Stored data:

☆ ☆ ☆ ☆

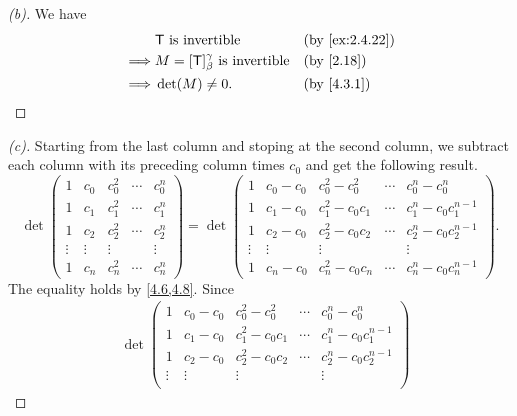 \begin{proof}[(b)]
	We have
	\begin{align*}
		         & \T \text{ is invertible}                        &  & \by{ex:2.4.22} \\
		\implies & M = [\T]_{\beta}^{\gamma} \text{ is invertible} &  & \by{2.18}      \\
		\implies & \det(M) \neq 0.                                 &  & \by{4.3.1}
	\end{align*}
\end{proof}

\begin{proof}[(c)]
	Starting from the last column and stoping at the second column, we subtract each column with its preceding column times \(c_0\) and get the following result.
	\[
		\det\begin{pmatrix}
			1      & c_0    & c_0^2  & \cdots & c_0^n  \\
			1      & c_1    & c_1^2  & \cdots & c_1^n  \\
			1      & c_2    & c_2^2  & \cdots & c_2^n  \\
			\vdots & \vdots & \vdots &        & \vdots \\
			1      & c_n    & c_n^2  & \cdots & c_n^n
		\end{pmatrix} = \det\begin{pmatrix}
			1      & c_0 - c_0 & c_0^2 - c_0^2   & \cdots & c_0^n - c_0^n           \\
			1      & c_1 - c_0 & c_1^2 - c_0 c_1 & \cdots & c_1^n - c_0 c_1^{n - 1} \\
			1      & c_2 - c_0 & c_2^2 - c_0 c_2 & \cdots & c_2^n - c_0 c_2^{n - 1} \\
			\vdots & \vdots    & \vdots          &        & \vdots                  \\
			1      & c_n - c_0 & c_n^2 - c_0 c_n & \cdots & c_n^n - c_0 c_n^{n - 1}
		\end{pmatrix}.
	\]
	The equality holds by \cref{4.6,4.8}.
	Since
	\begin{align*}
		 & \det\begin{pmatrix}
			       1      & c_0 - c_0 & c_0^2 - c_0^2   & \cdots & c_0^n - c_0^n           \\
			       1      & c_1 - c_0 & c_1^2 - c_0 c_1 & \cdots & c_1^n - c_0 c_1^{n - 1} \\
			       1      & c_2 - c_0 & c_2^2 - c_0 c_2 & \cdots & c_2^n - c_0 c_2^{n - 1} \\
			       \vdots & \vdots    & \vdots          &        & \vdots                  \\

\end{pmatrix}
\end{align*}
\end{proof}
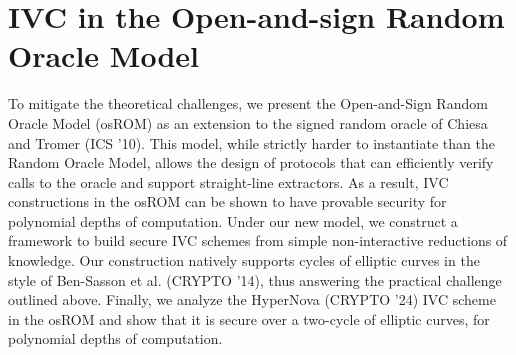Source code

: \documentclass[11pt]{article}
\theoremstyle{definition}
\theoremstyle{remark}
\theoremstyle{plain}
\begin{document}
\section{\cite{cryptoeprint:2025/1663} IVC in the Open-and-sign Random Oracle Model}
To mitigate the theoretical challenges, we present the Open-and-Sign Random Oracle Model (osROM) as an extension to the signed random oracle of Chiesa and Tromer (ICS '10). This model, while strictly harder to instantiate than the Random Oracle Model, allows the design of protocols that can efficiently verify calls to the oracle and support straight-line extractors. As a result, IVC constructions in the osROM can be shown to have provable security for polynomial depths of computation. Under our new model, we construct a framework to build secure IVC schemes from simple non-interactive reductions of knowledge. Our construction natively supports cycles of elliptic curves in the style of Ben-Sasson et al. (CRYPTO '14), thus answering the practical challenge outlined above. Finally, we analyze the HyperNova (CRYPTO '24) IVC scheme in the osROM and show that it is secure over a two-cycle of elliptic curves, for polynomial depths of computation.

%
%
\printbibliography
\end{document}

☆ ☆ ☆ ☆

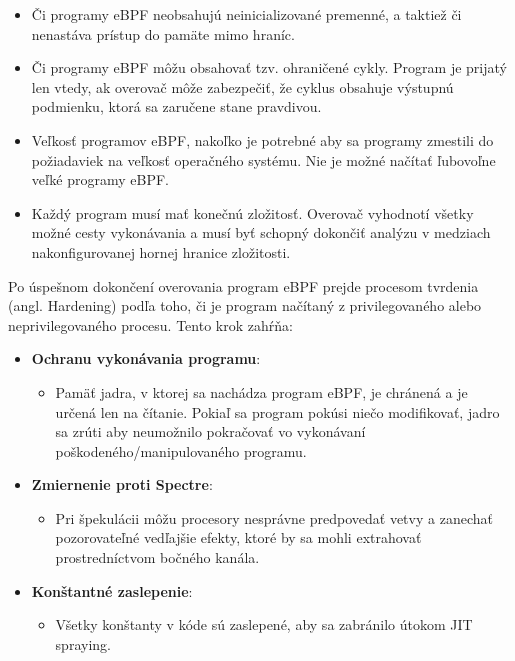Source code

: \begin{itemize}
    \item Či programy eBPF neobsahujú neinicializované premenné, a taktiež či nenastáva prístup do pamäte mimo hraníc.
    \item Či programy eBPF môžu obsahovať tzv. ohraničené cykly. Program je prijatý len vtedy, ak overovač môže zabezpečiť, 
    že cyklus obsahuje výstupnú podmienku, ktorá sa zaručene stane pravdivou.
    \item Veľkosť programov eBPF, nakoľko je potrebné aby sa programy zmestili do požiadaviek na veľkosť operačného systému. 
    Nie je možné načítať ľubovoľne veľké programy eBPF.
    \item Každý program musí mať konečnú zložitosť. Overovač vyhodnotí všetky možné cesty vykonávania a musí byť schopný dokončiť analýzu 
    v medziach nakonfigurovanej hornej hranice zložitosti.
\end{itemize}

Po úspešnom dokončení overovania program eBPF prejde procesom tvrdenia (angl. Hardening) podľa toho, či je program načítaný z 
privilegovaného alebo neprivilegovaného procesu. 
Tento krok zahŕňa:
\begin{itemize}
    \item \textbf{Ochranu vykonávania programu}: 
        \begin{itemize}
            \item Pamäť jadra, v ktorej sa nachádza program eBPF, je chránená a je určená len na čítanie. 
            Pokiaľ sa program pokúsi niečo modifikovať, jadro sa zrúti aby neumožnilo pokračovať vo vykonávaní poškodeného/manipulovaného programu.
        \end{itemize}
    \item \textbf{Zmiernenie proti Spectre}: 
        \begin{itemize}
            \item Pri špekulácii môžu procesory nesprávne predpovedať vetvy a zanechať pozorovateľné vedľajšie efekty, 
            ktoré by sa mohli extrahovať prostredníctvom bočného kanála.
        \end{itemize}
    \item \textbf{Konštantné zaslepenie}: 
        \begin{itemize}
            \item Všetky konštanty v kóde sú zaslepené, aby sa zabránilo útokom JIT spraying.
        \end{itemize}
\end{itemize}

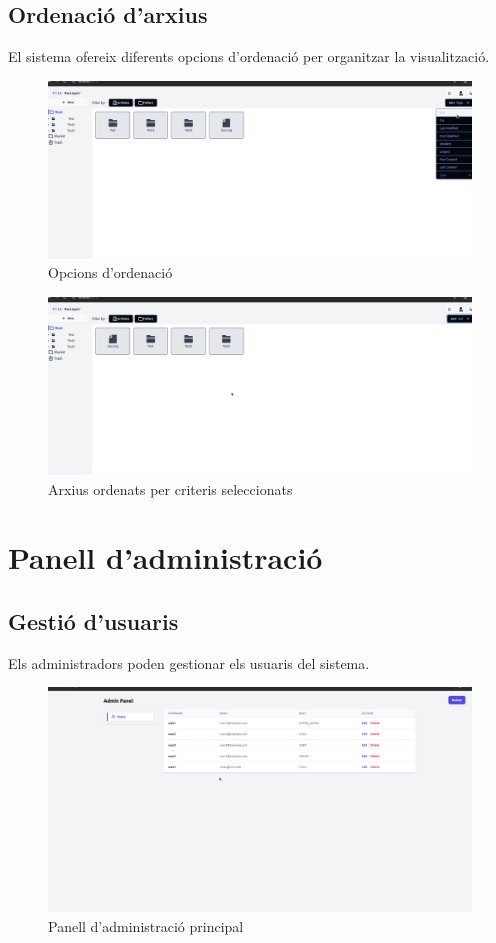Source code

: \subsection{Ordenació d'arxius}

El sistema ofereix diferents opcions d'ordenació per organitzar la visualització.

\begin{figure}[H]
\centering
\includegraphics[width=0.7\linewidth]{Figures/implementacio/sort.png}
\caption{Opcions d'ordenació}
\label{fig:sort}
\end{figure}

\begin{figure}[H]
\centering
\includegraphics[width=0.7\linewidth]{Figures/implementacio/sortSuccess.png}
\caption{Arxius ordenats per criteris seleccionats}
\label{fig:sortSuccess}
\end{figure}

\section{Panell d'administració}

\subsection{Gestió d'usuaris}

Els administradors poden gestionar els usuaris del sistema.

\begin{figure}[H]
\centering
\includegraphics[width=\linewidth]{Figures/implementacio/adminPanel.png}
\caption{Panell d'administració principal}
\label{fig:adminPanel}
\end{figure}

☆ ☆ ☆ ☆

THE PROBLEM: If a line in the records includes the string "usuaris", copy it.

FINISHED EXERCISE:
\subsection{Gestió d'usuaris}
Els administradors poden gestionar els usuaris del sistema.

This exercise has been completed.